◆ WHAT THE TASK REQUIRES ◆
Only the lines below starting at the one containing "369 | 0% | 100%" and ending at the one containing "0.2% | 98.9%" belong in the answer, each copied exactly.

[EXTRACTED MATERIAL Boundary: Start]

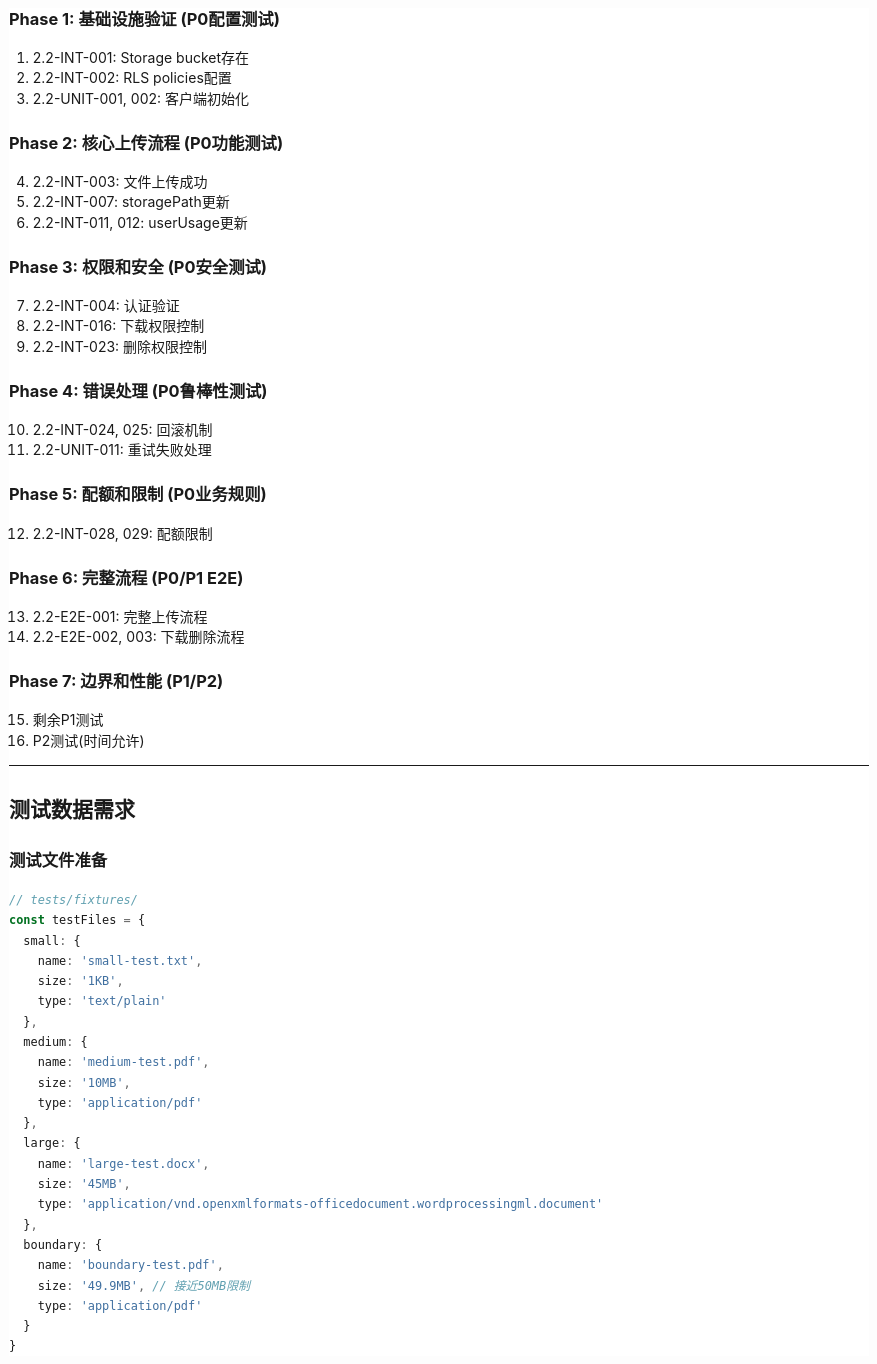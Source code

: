 ### Phase 1: 基础设施验证 (P0配置测试)
1. 2.2-INT-001: Storage bucket存在
2. 2.2-INT-002: RLS policies配置
3. 2.2-UNIT-001, 002: 客户端初始化

### Phase 2: 核心上传流程 (P0功能测试)
4. 2.2-INT-003: 文件上传成功
5. 2.2-INT-007: storagePath更新
6. 2.2-INT-011, 012: userUsage更新

### Phase 3: 权限和安全 (P0安全测试)
7. 2.2-INT-004: 认证验证
8. 2.2-INT-016: 下载权限控制
9. 2.2-INT-023: 删除权限控制

### Phase 4: 错误处理 (P0鲁棒性测试)
10. 2.2-INT-024, 025: 回滚机制
11. 2.2-UNIT-011: 重试失败处理

### Phase 5: 配额和限制 (P0业务规则)
12. 2.2-INT-028, 029: 配额限制

### Phase 6: 完整流程 (P0/P1 E2E)
13. 2.2-E2E-001: 完整上传流程
14. 2.2-E2E-002, 003: 下载删除流程

### Phase 7: 边界和性能 (P1/P2)
15. 剩余P1测试
16. P2测试(时间允许)

---

## 测试数据需求

### 测试文件准备

```typescript
// tests/fixtures/
const testFiles = {
  small: {
    name: 'small-test.txt',
    size: '1KB',
    type: 'text/plain'
  },
  medium: {
    name: 'medium-test.pdf',
    size: '10MB',
    type: 'application/pdf'
  },
  large: {
    name: 'large-test.docx',
    size: '45MB',
    type: 'application/vnd.openxmlformats-officedocument.wordprocessingml.document'
  },
  boundary: {
    name: 'boundary-test.pdf',
    size: '49.9MB', // 接近50MB限制
    type: 'application/pdf'
  }
}
```
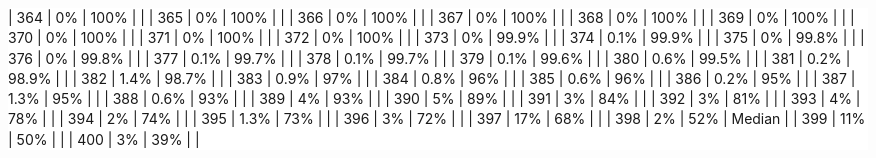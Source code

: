 | 364 | 0% | 100% |  |
| 365 | 0% | 100% |  |
| 366 | 0% | 100% |  |
| 367 | 0% | 100% |  |
| 368 | 0% | 100% |  |
| 369 | 0% | 100% |  |
| 370 | 0% | 100% |  |
| 371 | 0% | 100% |  |
| 372 | 0% | 100% |  |
| 373 | 0% | 99.9% |  |
| 374 | 0.1% | 99.9% |  |
| 375 | 0% | 99.8% |  |
| 376 | 0% | 99.8% |  |
| 377 | 0.1% | 99.7% |  |
| 378 | 0.1% | 99.7% |  |
| 379 | 0.1% | 99.6% |  |
| 380 | 0.6% | 99.5% |  |
| 381 | 0.2% | 98.9% |  |
| 382 | 1.4% | 98.7% |  |
| 383 | 0.9% | 97% |  |
| 384 | 0.8% | 96% |  |
| 385 | 0.6% | 96% |  |
| 386 | 0.2% | 95% |  |
| 387 | 1.3% | 95% |  |
| 388 | 0.6% | 93% |  |
| 389 | 4% | 93% |  |
| 390 | 5% | 89% |  |
| 391 | 3% | 84% |  |
| 392 | 3% | 81% |  |
| 393 | 4% | 78% |  |
| 394 | 2% | 74% |  |
| 395 | 1.3% | 73% |  |
| 396 | 3% | 72% |  |
| 397 | 17% | 68% |  |
| 398 | 2% | 52% | Median |
| 399 | 11% | 50% |  |
| 400 | 3% | 39% |  |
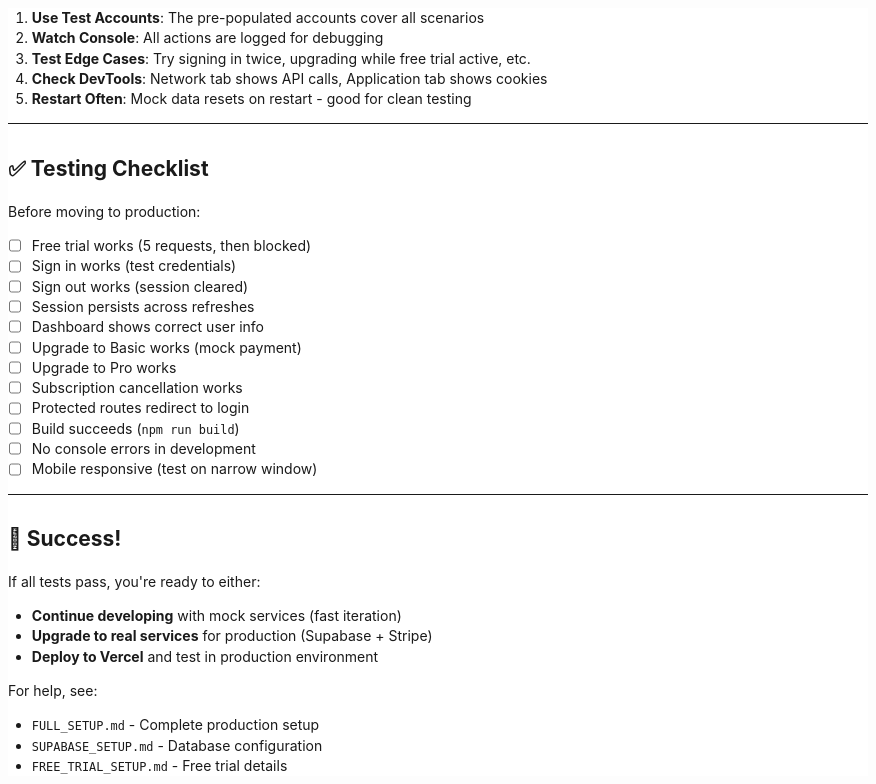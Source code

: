 1. **Use Test Accounts**: The pre-populated accounts cover all scenarios
2. **Watch Console**: All actions are logged for debugging
3. **Test Edge Cases**: Try signing in twice, upgrading while free trial active, etc.
4. **Check DevTools**: Network tab shows API calls, Application tab shows cookies
5. **Restart Often**: Mock data resets on restart - good for clean testing

---

## ✅ Testing Checklist

Before moving to production:

- [ ] Free trial works (5 requests, then blocked)
- [ ] Sign in works (test credentials)
- [ ] Sign out works (session cleared)
- [ ] Session persists across refreshes
- [ ] Dashboard shows correct user info
- [ ] Upgrade to Basic works (mock payment)
- [ ] Upgrade to Pro works
- [ ] Subscription cancellation works
- [ ] Protected routes redirect to login
- [ ] Build succeeds (`npm run build`)
- [ ] No console errors in development
- [ ] Mobile responsive (test on narrow window)

---

## 🎉 Success!

If all tests pass, you're ready to either:
- **Continue developing** with mock services (fast iteration)
- **Upgrade to real services** for production (Supabase + Stripe)
- **Deploy to Vercel** and test in production environment

For help, see:
- `FULL_SETUP.md` - Complete production setup
- `SUPABASE_SETUP.md` - Database configuration
- `FREE_TRIAL_SETUP.md` - Free trial details
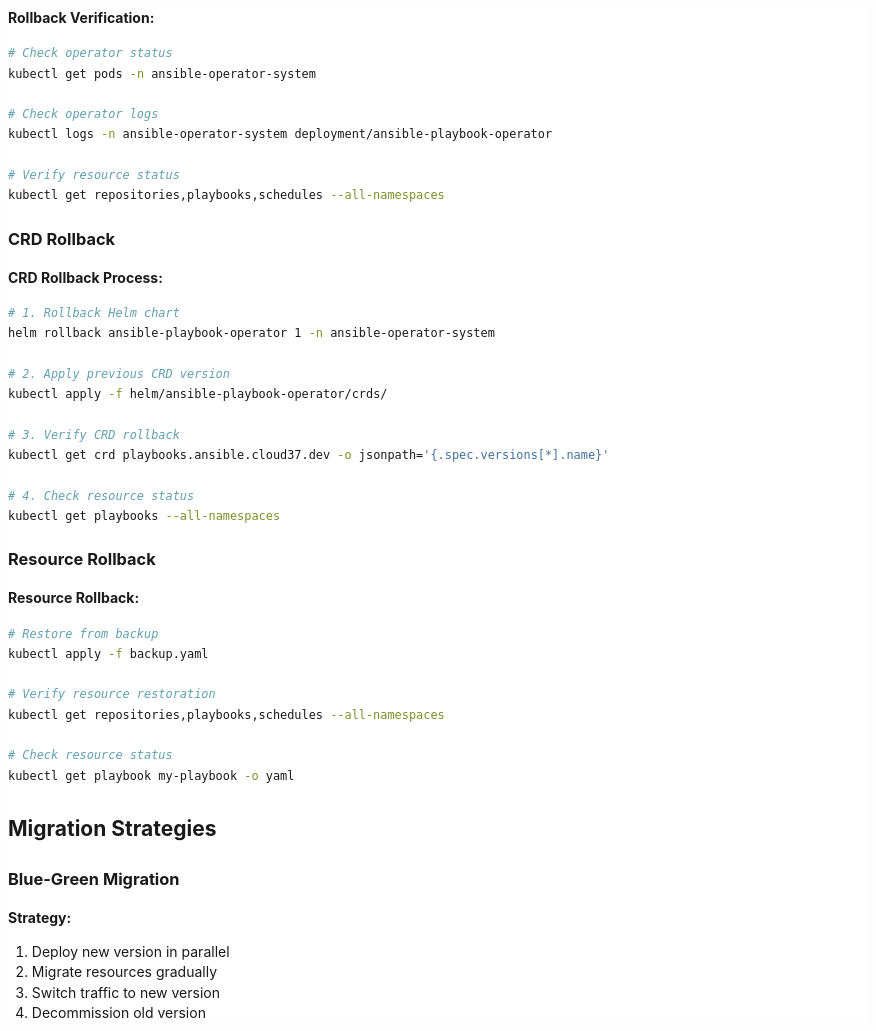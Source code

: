 **Rollback Verification:**
```bash
# Check operator status
kubectl get pods -n ansible-operator-system

# Check operator logs
kubectl logs -n ansible-operator-system deployment/ansible-playbook-operator

# Verify resource status
kubectl get repositories,playbooks,schedules --all-namespaces
```

### CRD Rollback

**CRD Rollback Process:**
```bash
# 1. Rollback Helm chart
helm rollback ansible-playbook-operator 1 -n ansible-operator-system

# 2. Apply previous CRD version
kubectl apply -f helm/ansible-playbook-operator/crds/

# 3. Verify CRD rollback
kubectl get crd playbooks.ansible.cloud37.dev -o jsonpath='{.spec.versions[*].name}'

# 4. Check resource status
kubectl get playbooks --all-namespaces
```

### Resource Rollback

**Resource Rollback:**
```bash
# Restore from backup
kubectl apply -f backup.yaml

# Verify resource restoration
kubectl get repositories,playbooks,schedules --all-namespaces

# Check resource status
kubectl get playbook my-playbook -o yaml
```

## Migration Strategies

### Blue-Green Migration

**Strategy:**
1. Deploy new version in parallel
2. Migrate resources gradually
3. Switch traffic to new version
4. Decommission old version

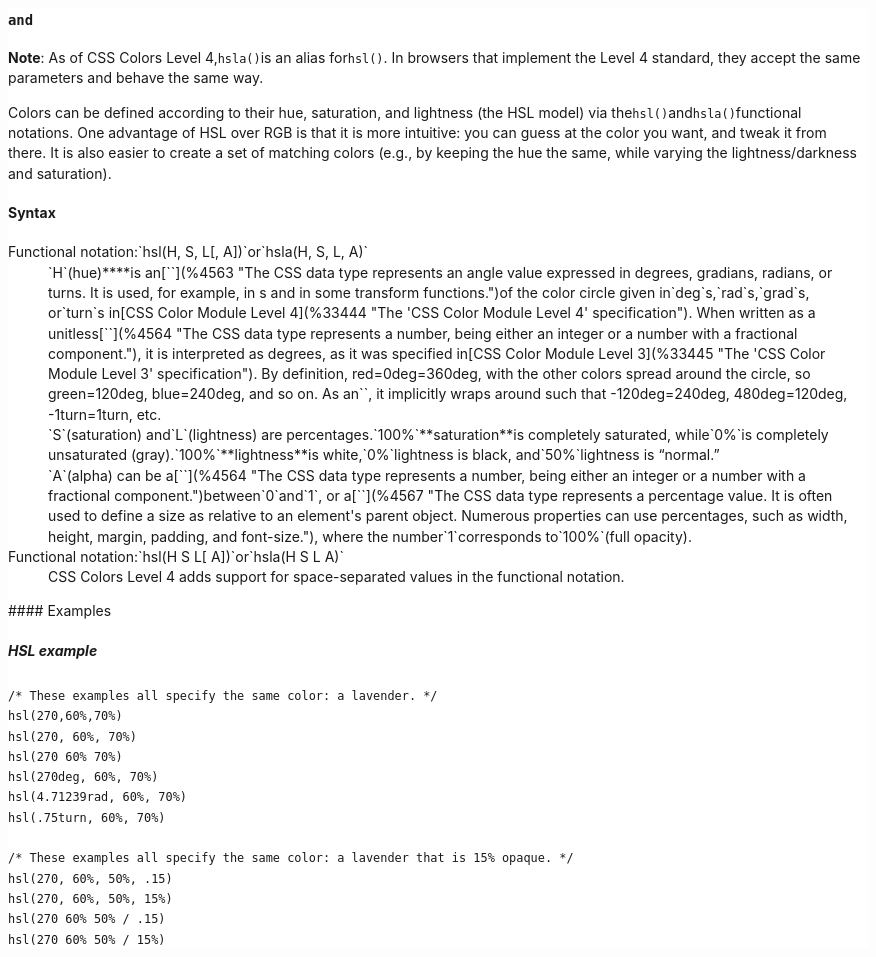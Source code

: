 ### ``and``<a name="hsl()_and_hsla()"></a>


**Note**: As of CSS Colors Level 4,`hsla()`is an alias for`hsl()`. In browsers that implement the Level 4 standard, they accept the same parameters and behave the same way.




Colors can be defined according to their hue, saturation, and lightness (the HSL model) via the`hsl()`and`hsla()`functional notations. One advantage of HSL over RGB is that it is more intuitive: you can guess at the color you want, and tweak it from there. It is also easier to create a set of matching colors (e.g., by keeping the hue the same, while varying the lightness/darkness and saturation).


#### Syntax<a name="Syntax_3"></a>
<dl><dt id=''>Functional notation:`hsl(H, S, L[, A])`or`hsla(H, S, L, A)`</dt><dd>`H`(hue)****is an[`<angle>`](%4563 "The <angle> CSS data type represents an angle value expressed in degrees, gradians, radians, or turns. It is used, for example, in <gradient>s and in some transform functions.")of the color circle given in`deg`s,`rad`s,`grad`s, or`turn`s in[CSS Color Module Level 4](%33444 "The 'CSS Color Module Level 4' specification"). When written as a unitless[`<number>`](%4564 "The <number> CSS data type represents a number, being either an integer or a number with a fractional component."), it is interpreted as degrees, as it was specified in[CSS Color Module Level 3](%33445 "The 'CSS Color Module Level 3' specification"). By definition, red=0deg=360deg, with the other colors spread around the circle, so green=120deg, blue=240deg, and so on. As an`<angle>`, it implicitly wraps around such that -120deg=240deg, 480deg=120deg, -1turn=1turn, etc.</dd><dd>`S`(saturation) and`L`(lightness) are percentages.`100%`**saturation**is completely saturated, while`0%`is completely unsaturated (gray).`100%`**lightness**is white,`0%`lightness is black, and`50%`lightness is “normal.”</dd><dd>`A`(alpha) can be a[`<number>`](%4564 "The <number> CSS data type represents a number, being either an integer or a number with a fractional component.")between`0`and`1`, or a[`<percentage>`](%4567 "The <percentage> CSS data type represents a percentage value. It is often used to define a size as relative to an element's parent object. Numerous properties can use percentages, such as width, height, margin, padding, and font-size."), where the number`1`corresponds to`100%`(full opacity).</dd><dt id=''>Functional notation:`hsl(H S L[ A])`or`hsla(H S L A)`</dt><dd>CSS Colors Level 4 adds support for space-separated values in the functional notation.</dd></dl>
#### Examples<a name="Examples_2"></a>

##### HSL example<a name="HSL_example"></a>

```
/* These examples all specify the same color: a lavender. */
hsl(270,60%,70%)
hsl(270, 60%, 70%)
hsl(270 60% 70%)
hsl(270deg, 60%, 70%)
hsl(4.71239rad, 60%, 70%)
hsl(.75turn, 60%, 70%)

/* These examples all specify the same color: a lavender that is 15% opaque. */
hsl(270, 60%, 50%, .15)
hsl(270, 60%, 50%, 15%)
hsl(270 60% 50% / .15)
hsl(270 60% 50% / 15%)
```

[EXTRACTED MATERIAL Boundary: End]

◆ FINAL ANSWER ◆
| 369 | 0% | 100% |  |
| 370 | 0% | 100% |  |
| 371 | 0% | 100% |  |
| 372 | 0% | 100% |  |
| 373 | 0% | 99.9% |  |
| 374 | 0.1% | 99.9% |  |
| 375 | 0% | 99.8% |  |
| 376 | 0% | 99.8% |  |
| 377 | 0.1% | 99.7% |  |
| 378 | 0.1% | 99.7% |  |
| 379 | 0.1% | 99.6% |  |
| 380 | 0.6% | 99.5% |  |
| 381 | 0.2% | 98.9% |  |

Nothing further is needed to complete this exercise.